These Women Joined Facebook To Follow Their Crushes. Now They’re Using Their Skills To Expose Abusive Police.

Women in Sudan have transformed Facebook groups initially set up to spill the tea on their love lives to expose members of the security forces abusing their power — and are now at the heart of protests sweeping the country.

NAIROBI — Women in Sudan are using private Facebook groups created to creep on crushes to dox state security officers brutalizing demonstrators during huge anti-government protests sweeping the country.

When security agents and police abusing their power have had their identities exposed, they have been hounded by people in their own neighborhoods, beaten up, and sometimes even chased out of town.

The groups — only accessible via a virtual private network (VPN) after the government blocked social media — are part of the response to a brutal crackdown on anti-government protests that have swept the country since December. They are the largest ever against the regime of Sudanese President Omar al-Bashir, who took office in 1989 and whom protesters accuse of enforcing oppressive laws and wrecking the economy. At least 57 people have been killed in the protests, and countless others have been shot at, teargassed, had their hair cut off by officers, and tortured.

Sudan’s morality laws prevent women from gathering in public; dictate the clothes they wear; and authorize the use of corporal punishment, like lashing and stoning, if they violate or criticize the rules. As a result, private Facebook groups have become a popular way for millions of Sudanese women to safely communicate with one another.

Now, there are dozens of groups on the platform with tens, and sometimes hundreds, of thousands of members. Although the groups are well-known among Sudanese people, they are rarely discussed outside of the community.
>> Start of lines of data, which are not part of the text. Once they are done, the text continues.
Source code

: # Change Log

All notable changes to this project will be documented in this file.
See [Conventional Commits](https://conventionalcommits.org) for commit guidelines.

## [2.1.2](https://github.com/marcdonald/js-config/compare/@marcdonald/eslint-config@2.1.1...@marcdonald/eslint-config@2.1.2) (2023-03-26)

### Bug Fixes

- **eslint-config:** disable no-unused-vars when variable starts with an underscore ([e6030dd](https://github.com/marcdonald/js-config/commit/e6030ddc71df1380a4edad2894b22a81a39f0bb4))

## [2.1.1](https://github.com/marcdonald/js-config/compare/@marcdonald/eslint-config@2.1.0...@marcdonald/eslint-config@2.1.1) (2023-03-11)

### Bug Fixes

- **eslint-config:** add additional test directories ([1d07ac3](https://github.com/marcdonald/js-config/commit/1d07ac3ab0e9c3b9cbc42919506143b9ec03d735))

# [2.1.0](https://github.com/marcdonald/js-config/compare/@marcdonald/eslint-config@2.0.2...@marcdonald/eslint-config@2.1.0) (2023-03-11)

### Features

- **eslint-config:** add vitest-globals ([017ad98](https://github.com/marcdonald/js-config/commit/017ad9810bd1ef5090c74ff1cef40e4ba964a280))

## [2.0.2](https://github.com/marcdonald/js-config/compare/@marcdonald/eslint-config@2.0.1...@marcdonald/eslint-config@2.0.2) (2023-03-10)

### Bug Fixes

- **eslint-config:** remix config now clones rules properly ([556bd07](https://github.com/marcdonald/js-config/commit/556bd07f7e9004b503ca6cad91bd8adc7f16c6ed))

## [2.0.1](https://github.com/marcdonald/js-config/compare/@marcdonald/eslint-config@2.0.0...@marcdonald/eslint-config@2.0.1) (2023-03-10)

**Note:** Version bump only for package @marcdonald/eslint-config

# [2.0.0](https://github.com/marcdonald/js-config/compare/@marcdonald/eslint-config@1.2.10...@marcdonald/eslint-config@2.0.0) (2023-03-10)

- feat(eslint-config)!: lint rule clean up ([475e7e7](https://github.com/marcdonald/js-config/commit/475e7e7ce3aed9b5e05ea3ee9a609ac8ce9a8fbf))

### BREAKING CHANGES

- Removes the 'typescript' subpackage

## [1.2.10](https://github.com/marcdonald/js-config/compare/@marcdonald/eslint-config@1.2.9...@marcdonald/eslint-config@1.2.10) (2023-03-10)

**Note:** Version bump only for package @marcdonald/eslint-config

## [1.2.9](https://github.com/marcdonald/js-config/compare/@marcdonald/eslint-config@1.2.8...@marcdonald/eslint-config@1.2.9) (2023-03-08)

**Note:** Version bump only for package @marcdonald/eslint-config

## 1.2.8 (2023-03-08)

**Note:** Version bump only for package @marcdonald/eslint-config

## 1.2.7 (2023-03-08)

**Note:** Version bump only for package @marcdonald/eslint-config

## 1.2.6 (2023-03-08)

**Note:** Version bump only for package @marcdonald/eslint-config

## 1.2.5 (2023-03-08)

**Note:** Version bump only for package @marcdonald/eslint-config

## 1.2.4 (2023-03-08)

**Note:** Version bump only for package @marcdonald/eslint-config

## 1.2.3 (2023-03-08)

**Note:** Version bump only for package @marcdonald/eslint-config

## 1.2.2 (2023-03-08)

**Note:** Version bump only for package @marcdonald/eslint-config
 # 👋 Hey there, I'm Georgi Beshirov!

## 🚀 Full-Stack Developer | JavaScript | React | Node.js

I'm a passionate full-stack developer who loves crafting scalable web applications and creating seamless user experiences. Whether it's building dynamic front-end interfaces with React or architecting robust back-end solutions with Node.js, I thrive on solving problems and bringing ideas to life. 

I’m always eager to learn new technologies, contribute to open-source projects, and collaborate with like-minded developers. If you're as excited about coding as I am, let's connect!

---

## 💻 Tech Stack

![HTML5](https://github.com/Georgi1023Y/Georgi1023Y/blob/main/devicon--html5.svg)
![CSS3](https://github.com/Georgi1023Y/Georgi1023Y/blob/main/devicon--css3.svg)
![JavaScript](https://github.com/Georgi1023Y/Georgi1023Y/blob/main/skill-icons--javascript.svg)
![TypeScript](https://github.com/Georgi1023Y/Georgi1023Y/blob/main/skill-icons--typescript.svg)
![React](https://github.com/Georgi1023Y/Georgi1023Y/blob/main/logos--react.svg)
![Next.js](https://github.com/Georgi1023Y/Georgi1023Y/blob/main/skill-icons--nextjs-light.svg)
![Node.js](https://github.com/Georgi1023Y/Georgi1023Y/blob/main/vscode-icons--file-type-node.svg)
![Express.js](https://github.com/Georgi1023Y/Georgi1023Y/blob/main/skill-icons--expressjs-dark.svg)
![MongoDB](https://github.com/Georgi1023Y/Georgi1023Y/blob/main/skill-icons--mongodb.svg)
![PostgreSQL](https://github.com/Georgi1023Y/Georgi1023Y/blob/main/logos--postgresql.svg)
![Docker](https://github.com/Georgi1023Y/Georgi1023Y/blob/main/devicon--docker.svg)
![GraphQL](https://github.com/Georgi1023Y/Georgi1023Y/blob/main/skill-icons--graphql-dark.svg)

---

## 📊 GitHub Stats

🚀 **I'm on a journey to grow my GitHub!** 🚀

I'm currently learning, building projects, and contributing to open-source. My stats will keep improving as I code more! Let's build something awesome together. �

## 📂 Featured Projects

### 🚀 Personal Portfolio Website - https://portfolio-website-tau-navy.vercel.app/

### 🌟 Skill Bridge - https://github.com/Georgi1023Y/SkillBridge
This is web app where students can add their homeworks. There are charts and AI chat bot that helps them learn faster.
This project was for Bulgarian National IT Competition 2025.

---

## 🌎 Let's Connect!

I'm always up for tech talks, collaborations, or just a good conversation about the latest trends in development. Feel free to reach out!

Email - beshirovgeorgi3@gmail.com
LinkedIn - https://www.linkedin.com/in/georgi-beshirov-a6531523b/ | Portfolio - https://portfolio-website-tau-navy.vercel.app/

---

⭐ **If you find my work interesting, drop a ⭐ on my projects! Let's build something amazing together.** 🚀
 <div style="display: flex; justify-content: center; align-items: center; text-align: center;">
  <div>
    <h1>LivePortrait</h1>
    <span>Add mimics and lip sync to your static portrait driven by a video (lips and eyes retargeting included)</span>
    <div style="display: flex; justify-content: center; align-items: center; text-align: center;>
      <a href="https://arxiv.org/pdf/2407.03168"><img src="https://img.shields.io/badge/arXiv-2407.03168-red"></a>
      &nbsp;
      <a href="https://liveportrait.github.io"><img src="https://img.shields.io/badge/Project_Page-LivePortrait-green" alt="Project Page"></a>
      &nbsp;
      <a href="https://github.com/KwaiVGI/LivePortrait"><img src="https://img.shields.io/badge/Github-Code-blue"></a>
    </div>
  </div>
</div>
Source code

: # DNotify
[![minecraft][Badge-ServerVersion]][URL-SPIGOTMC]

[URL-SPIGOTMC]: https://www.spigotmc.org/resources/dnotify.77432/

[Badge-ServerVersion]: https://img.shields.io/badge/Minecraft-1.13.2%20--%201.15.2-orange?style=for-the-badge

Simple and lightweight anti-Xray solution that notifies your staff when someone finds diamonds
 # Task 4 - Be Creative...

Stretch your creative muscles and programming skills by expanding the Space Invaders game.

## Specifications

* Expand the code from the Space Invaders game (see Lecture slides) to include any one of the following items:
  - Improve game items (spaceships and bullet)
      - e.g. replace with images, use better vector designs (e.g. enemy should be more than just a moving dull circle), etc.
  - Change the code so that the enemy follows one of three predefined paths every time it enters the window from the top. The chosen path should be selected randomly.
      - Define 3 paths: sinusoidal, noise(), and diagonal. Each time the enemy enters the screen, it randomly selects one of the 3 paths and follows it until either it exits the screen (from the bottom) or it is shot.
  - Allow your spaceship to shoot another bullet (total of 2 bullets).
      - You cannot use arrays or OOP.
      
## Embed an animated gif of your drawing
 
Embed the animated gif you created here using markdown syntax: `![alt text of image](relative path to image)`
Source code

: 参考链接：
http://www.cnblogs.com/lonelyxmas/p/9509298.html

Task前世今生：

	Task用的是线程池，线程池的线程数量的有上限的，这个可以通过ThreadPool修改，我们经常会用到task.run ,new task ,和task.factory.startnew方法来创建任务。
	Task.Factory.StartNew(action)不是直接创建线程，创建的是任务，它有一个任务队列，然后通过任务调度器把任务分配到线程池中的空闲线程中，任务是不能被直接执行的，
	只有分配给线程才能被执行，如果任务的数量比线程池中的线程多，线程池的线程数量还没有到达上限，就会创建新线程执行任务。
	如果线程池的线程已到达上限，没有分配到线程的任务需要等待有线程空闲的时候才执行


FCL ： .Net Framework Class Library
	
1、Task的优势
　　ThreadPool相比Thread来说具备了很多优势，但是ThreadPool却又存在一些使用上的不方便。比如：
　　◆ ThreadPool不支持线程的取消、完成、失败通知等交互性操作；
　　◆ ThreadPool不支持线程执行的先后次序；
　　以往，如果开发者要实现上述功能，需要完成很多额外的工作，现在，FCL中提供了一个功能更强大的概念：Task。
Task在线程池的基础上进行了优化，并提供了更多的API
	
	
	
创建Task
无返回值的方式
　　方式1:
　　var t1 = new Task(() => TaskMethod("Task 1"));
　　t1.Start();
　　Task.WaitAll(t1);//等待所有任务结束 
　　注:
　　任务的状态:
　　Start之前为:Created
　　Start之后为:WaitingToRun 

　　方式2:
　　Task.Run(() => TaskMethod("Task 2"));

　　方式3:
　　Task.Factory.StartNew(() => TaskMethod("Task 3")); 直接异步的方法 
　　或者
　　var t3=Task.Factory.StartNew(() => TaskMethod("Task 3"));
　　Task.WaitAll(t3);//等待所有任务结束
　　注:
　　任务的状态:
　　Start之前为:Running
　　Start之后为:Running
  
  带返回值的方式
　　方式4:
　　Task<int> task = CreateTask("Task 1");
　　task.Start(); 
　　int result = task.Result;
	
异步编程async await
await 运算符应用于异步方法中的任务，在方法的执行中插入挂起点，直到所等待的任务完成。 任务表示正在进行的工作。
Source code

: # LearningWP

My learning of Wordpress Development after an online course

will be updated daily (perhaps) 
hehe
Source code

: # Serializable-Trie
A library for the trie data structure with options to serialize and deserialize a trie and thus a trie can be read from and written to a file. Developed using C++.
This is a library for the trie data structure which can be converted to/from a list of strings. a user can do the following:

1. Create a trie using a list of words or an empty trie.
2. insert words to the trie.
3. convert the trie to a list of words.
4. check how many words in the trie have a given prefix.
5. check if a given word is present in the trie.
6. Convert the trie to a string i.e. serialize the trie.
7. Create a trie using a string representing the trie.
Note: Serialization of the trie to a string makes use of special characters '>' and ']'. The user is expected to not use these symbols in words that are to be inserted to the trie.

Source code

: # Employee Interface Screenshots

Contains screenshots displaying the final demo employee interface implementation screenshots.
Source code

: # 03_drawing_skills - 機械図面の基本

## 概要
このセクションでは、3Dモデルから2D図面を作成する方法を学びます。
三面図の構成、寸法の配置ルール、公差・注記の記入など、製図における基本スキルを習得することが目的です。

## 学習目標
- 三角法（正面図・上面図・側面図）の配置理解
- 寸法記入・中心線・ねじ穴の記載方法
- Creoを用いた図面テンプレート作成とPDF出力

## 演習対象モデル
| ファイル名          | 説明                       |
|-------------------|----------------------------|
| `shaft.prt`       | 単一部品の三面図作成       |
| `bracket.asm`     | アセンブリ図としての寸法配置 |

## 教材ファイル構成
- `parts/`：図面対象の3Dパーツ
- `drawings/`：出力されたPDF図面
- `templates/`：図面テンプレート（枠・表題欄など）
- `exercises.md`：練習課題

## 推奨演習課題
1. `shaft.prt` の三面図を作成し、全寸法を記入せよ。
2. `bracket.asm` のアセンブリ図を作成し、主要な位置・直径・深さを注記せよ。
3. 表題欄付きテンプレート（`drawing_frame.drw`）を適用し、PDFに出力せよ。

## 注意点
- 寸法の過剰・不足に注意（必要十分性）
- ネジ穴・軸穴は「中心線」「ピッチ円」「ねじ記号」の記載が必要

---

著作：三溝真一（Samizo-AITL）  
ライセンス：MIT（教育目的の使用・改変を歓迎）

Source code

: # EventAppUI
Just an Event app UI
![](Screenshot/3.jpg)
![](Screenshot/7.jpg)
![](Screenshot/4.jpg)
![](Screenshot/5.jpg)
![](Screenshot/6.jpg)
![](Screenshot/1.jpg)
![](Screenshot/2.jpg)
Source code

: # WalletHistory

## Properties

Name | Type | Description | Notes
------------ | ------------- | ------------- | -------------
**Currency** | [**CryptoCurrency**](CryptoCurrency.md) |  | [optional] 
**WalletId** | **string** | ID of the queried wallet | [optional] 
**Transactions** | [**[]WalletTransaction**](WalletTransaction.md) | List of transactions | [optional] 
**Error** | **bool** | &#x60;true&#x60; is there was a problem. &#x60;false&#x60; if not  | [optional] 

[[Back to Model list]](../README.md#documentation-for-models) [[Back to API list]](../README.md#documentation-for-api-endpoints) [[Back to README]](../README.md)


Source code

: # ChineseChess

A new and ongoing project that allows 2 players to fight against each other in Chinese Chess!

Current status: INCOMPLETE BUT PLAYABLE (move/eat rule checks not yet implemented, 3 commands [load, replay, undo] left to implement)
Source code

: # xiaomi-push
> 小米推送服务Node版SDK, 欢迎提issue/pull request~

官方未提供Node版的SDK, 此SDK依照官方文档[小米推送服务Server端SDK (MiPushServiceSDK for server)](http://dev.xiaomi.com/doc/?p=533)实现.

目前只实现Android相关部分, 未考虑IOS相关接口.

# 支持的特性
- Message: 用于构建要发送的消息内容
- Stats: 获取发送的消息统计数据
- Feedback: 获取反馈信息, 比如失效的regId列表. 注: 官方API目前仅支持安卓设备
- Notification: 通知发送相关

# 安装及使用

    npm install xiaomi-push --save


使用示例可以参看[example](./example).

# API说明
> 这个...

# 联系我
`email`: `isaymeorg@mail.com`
The Facebook groups are exclusive to Sudanese women, and were set up long before the protests began. Conversations within them used to be dominated by inquiries about men the members were romantically interested in. But since December the focus has shifted to outing members of Sudan’s National Intelligence Security Service, police, and plainclothes officers who have been abusing protesters.

Bashir has said protesters cannot change the government with Facebook or WhatsApp. But the women behind the doxing campaigns may yet prove him wrong.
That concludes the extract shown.